== Description of the task ==
Output the full listing exactly, character for character.

== Supplied records ==
=== Section Start ===

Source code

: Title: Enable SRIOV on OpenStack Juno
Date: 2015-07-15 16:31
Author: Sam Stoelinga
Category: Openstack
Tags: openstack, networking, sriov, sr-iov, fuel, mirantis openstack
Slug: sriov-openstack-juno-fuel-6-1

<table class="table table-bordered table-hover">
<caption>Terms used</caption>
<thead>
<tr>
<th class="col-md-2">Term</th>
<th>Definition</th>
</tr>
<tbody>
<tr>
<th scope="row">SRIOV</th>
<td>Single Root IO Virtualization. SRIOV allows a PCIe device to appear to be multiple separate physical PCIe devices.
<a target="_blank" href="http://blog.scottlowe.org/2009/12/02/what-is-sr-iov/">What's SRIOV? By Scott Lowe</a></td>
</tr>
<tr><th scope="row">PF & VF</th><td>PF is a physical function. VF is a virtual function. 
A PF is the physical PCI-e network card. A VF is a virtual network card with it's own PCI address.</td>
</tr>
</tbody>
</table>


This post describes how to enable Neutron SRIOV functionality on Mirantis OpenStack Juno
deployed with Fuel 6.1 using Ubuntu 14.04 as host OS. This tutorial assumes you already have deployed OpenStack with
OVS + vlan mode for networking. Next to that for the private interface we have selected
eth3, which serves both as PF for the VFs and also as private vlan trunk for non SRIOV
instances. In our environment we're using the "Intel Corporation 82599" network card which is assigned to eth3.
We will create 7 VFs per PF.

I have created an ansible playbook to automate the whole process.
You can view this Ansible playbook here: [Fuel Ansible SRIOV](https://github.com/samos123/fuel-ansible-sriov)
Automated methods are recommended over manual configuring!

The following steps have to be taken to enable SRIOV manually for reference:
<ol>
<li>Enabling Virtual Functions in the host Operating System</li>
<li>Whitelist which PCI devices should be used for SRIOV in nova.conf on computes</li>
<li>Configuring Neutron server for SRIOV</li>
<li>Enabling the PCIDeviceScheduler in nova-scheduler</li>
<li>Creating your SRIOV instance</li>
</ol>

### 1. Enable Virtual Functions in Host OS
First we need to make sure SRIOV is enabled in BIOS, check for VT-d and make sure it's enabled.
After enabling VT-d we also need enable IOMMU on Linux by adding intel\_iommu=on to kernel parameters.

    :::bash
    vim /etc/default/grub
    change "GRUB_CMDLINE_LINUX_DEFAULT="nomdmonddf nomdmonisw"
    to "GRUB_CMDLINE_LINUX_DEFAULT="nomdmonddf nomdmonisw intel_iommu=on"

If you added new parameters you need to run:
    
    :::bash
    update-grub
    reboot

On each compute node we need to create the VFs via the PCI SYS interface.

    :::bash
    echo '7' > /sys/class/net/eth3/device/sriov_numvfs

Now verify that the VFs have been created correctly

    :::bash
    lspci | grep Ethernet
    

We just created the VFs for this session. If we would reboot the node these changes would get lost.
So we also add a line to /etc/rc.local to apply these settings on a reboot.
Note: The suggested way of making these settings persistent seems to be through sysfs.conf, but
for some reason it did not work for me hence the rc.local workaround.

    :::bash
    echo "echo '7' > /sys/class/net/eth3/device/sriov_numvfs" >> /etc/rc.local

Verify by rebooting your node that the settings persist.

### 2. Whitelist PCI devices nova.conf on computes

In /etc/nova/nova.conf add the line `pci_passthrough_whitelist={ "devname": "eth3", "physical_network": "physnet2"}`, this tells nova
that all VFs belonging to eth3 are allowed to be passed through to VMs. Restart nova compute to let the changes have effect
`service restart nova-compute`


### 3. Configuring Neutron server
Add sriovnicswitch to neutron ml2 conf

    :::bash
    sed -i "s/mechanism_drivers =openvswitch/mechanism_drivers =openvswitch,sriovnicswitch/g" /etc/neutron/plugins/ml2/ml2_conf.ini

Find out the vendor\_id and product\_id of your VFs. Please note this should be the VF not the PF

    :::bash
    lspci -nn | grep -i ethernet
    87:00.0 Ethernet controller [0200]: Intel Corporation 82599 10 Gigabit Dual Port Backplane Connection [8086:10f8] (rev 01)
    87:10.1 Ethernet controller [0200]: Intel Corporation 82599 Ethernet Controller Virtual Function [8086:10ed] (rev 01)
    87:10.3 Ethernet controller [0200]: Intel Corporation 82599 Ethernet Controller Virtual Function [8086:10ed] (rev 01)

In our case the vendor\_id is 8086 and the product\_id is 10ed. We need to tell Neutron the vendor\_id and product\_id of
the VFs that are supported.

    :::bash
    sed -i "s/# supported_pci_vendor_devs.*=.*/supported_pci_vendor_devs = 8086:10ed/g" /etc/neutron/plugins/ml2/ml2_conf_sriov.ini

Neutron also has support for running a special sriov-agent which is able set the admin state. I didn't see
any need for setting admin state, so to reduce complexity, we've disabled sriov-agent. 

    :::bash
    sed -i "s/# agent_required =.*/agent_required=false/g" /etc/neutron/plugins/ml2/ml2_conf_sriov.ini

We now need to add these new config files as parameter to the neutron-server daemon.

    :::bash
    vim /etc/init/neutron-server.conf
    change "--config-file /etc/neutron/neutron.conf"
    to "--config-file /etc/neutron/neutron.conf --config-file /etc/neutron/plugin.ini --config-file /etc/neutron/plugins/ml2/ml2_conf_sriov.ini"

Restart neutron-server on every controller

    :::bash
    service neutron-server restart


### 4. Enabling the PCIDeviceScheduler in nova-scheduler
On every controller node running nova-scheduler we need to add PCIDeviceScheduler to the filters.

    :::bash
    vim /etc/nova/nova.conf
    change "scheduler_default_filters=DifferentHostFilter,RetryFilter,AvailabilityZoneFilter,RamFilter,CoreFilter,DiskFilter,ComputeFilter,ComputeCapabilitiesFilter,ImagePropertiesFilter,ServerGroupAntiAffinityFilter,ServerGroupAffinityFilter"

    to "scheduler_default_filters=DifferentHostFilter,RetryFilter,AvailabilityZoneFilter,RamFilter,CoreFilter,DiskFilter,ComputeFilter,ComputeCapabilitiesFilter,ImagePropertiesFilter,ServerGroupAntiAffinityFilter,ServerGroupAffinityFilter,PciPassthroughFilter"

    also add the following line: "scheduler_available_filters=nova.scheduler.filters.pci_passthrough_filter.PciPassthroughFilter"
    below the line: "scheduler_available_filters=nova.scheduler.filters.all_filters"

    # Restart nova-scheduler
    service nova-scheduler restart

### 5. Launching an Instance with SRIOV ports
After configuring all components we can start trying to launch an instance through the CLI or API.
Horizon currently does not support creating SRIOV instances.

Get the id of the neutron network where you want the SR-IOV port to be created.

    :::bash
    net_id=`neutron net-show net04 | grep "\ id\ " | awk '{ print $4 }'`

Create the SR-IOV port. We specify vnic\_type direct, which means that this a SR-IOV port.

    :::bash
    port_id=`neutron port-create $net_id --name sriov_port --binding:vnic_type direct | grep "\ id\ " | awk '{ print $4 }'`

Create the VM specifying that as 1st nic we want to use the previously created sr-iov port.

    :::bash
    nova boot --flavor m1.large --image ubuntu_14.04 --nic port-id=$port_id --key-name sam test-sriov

=== Section End ===

== Solution for this problem ==
Source code

: Title: Enable SRIOV on OpenStack Juno
Date: 2015-07-15 16:31
Author: Sam Stoelinga
Category: Openstack
Tags: openstack, networking, sriov, sr-iov, fuel, mirantis openstack
Slug: sriov-openstack-juno-fuel-6-1

<table class="table table-bordered table-hover">
<caption>Terms used</caption>
<thead>
<tr>
<th class="col-md-2">Term</th>
<th>Definition</th>
</tr>
<tbody>
<tr>
<th scope="row">SRIOV</th>
<td>Single Root IO Virtualization. SRIOV allows a PCIe device to appear to be multiple separate physical PCIe devices.
<a target="_blank" href="http://blog.scottlowe.org/2009/12/02/what-is-sr-iov/">What's SRIOV? By Scott Lowe</a></td>
</tr>
<tr><th scope="row">PF & VF</th><td>PF is a physical function. VF is a virtual function. 
A PF is the physical PCI-e network card. A VF is a virtual network card with it's own PCI address.</td>
</tr>
</tbody>
</table>


This post describes how to enable Neutron SRIOV functionality on Mirantis OpenStack Juno
deployed with Fuel 6.1 using Ubuntu 14.04 as host OS. This tutorial assumes you already have deployed OpenStack with
OVS + vlan mode for networking. Next to that for the private interface we have selected
eth3, which serves both as PF for the VFs and also as private vlan trunk for non SRIOV
instances. In our environment we're using the "Intel Corporation 82599" network card which is assigned to eth3.
We will create 7 VFs per PF.

I have created an ansible playbook to automate the whole process.
You can view this Ansible playbook here: [Fuel Ansible SRIOV](https://github.com/samos123/fuel-ansible-sriov)
Automated methods are recommended over manual configuring!

The following steps have to be taken to enable SRIOV manually for reference:
<ol>
<li>Enabling Virtual Functions in the host Operating System</li>
<li>Whitelist which PCI devices should be used for SRIOV in nova.conf on computes</li>
<li>Configuring Neutron server for SRIOV</li>
<li>Enabling the PCIDeviceScheduler in nova-scheduler</li>
<li>Creating your SRIOV instance</li>
</ol>

### 1. Enable Virtual Functions in Host OS
First we need to make sure SRIOV is enabled in BIOS, check for VT-d and make sure it's enabled.
After enabling VT-d we also need enable IOMMU on Linux by adding intel\_iommu=on to kernel parameters.

    :::bash
    vim /etc/default/grub
    change "GRUB_CMDLINE_LINUX_DEFAULT="nomdmonddf nomdmonisw"
    to "GRUB_CMDLINE_LINUX_DEFAULT="nomdmonddf nomdmonisw intel_iommu=on"

If you added new parameters you need to run:
    
    :::bash
    update-grub
    reboot

On each compute node we need to create the VFs via the PCI SYS interface.

    :::bash
    echo '7' > /sys/class/net/eth3/device/sriov_numvfs

Now verify that the VFs have been created correctly

    :::bash
    lspci | grep Ethernet
    

We just created the VFs for this session. If we would reboot the node these changes would get lost.
So we also add a line to /etc/rc.local to apply these settings on a reboot.
Note: The suggested way of making these settings persistent seems to be through sysfs.conf, but
for some reason it did not work for me hence the rc.local workaround.

    :::bash
    echo "echo '7' > /sys/class/net/eth3/device/sriov_numvfs" >> /etc/rc.local

Verify by rebooting your node that the settings persist.

### 2. Whitelist PCI devices nova.conf on computes

In /etc/nova/nova.conf add the line `pci_passthrough_whitelist={ "devname": "eth3", "physical_network": "physnet2"}`, this tells nova
that all VFs belonging to eth3 are allowed to be passed through to VMs. Restart nova compute to let the changes have effect
`service restart nova-compute`


### 3. Configuring Neutron server
Add sriovnicswitch to neutron ml2 conf

    :::bash
    sed -i "s/mechanism_drivers =openvswitch/mechanism_drivers =openvswitch,sriovnicswitch/g" /etc/neutron/plugins/ml2/ml2_conf.ini

Find out the vendor\_id and product\_id of your VFs. Please note this should be the VF not the PF

    :::bash
    lspci -nn | grep -i ethernet
    87:00.0 Ethernet controller [0200]: Intel Corporation 82599 10 Gigabit Dual Port Backplane Connection [8086:10f8] (rev 01)
    87:10.1 Ethernet controller [0200]: Intel Corporation 82599 Ethernet Controller Virtual Function [8086:10ed] (rev 01)
    87:10.3 Ethernet controller [0200]: Intel Corporation 82599 Ethernet Controller Virtual Function [8086:10ed] (rev 01)

In our case the vendor\_id is 8086 and the product\_id is 10ed. We need to tell Neutron the vendor\_id and product\_id of
the VFs that are supported.

    :::bash
    sed -i "s/# supported_pci_vendor_devs.*=.*/supported_pci_vendor_devs = 8086:10ed/g" /etc/neutron/plugins/ml2/ml2_conf_sriov.ini

Neutron also has support for running a special sriov-agent which is able set the admin state. I didn't see
any need for setting admin state, so to reduce complexity, we've disabled sriov-agent. 

    :::bash
    sed -i "s/# agent_required =.*/agent_required=false/g" /etc/neutron/plugins/ml2/ml2_conf_sriov.ini

We now need to add these new config files as parameter to the neutron-server daemon.

    :::bash
    vim /etc/init/neutron-server.conf
    change "--config-file /etc/neutron/neutron.conf"
    to "--config-file /etc/neutron/neutron.conf --config-file /etc/neutron/plugin.ini --config-file /etc/neutron/plugins/ml2/ml2_conf_sriov.ini"

Restart neutron-server on every controller

    :::bash
    service neutron-server restart


### 4. Enabling the PCIDeviceScheduler in nova-scheduler
On every controller node running nova-scheduler we need to add PCIDeviceScheduler to the filters.

    :::bash
    vim /etc/nova/nova.conf
    change "scheduler_default_filters=DifferentHostFilter,RetryFilter,AvailabilityZoneFilter,RamFilter,CoreFilter,DiskFilter,ComputeFilter,ComputeCapabilitiesFilter,ImagePropertiesFilter,ServerGroupAntiAffinityFilter,ServerGroupAffinityFilter"

    to "scheduler_default_filters=DifferentHostFilter,RetryFilter,AvailabilityZoneFilter,RamFilter,CoreFilter,DiskFilter,ComputeFilter,ComputeCapabilitiesFilter,ImagePropertiesFilter,ServerGroupAntiAffinityFilter,ServerGroupAffinityFilter,PciPassthroughFilter"

    also add the following line: "scheduler_available_filters=nova.scheduler.filters.pci_passthrough_filter.PciPassthroughFilter"
    below the line: "scheduler_available_filters=nova.scheduler.filters.all_filters"

    # Restart nova-scheduler
    service nova-scheduler restart

### 5. Launching an Instance with SRIOV ports
After configuring all components we can start trying to launch an instance through the CLI or API.
Horizon currently does not support creating SRIOV instances.

Get the id of the neutron network where you want the SR-IOV port to be created.

    :::bash
    net_id=`neutron net-show net04 | grep "\ id\ " | awk '{ print $4 }'`

Create the SR-IOV port. We specify vnic\_type direct, which means that this a SR-IOV port.

    :::bash
    port_id=`neutron port-create $net_id --name sriov_port --binding:vnic_type direct | grep "\ id\ " | awk '{ print $4 }'`

Create the VM specifying that as 1st nic we want to use the previously created sr-iov port.

    :::bash
    nova boot --flavor m1.large --image ubuntu_14.04 --nic port-id=$port_id --key-name sam test-sriov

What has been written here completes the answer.